Keras Text Preprocessing - Saving Tokenizer object to file for scoring
Asked Answered
K

6

65

I've trained a sentiment classifier model using Keras library by following the below steps(broadly).

  1. Convert Text corpus into sequences using Tokenizer object/class
  2. Build a model using the model.fit() method
  3. Evaluate this model

Now for scoring using this model, I was able to save the model to a file and load from a file. However I've not found a way to save the Tokenizer object to file. Without this I'll have to process the corpus every time I need to score even a single sentence. Is there a way around this?

Kavita answered 17/8, 2017 at 12:25 Comment(0)
P
115

The most common way is to use either pickle or joblib.
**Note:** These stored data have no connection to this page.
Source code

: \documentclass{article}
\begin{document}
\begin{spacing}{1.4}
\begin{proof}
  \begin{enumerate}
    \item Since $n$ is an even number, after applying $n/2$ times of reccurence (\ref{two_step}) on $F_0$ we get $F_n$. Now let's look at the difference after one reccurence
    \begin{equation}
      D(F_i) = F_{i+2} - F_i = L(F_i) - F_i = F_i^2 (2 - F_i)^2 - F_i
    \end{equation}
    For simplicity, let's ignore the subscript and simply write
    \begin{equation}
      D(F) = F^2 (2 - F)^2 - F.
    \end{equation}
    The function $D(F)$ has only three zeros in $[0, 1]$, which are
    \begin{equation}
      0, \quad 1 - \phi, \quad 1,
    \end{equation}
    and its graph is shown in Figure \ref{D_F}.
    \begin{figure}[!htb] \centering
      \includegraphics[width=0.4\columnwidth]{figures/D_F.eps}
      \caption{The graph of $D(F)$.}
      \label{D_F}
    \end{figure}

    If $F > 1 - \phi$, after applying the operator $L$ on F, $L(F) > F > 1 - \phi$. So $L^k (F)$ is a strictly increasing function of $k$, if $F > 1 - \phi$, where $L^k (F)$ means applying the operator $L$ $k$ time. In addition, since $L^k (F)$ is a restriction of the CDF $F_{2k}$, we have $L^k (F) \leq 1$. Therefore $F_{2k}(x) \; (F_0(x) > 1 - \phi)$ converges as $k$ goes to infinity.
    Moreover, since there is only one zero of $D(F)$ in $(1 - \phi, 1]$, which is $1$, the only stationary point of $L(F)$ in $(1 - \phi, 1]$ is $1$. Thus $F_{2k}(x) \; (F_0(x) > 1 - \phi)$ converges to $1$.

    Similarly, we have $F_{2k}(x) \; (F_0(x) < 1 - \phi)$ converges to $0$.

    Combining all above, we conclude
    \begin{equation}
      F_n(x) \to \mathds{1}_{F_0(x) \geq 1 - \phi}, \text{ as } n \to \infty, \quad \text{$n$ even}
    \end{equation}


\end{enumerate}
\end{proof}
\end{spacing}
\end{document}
Here you have an example on how to use pickle in order to save Tokenizer:

import pickle

# saving
with open('tokenizer.pickle', 'wb') as handle:
    pickle.dump(tokenizer, handle, protocol=pickle.HIGHEST_PROTOCOL)

# loading
with open('tokenizer.pickle', 'rb') as handle:
    tokenizer = pickle.load(handle)
Pashto answered 17/8, 2017 at 14:15 Comment(6)
Do you call tokenizer.fit_on_texts again on test set?Vigue
No. If you call fit* again it could change the index. The pickle loaded tokenizer is ready to use.Sapro
Wait. You have to save both a model and a tokenizer in order to run a model in the future?Carnelian
of course! they have 2 differents roles, the tokenizer will transform text into vectors, it's important to have the same vector space between training & testing.Crying
I'm downvoting in favor of the built in solution within the object itself.Farcy
@David: But it wasn't available at the time when the answer was given. And it is still valid. You can write your own answer with appropriate usage of a built-in function.Glandular
N
40

Tokenizer class has a function to save date into JSON format:

tokenizer_json = tokenizer.to_json()
with io.open('tokenizer.json', 'w', encoding='utf-8') as f:
    f.write(json.dumps(tokenizer_json, ensure_ascii=False))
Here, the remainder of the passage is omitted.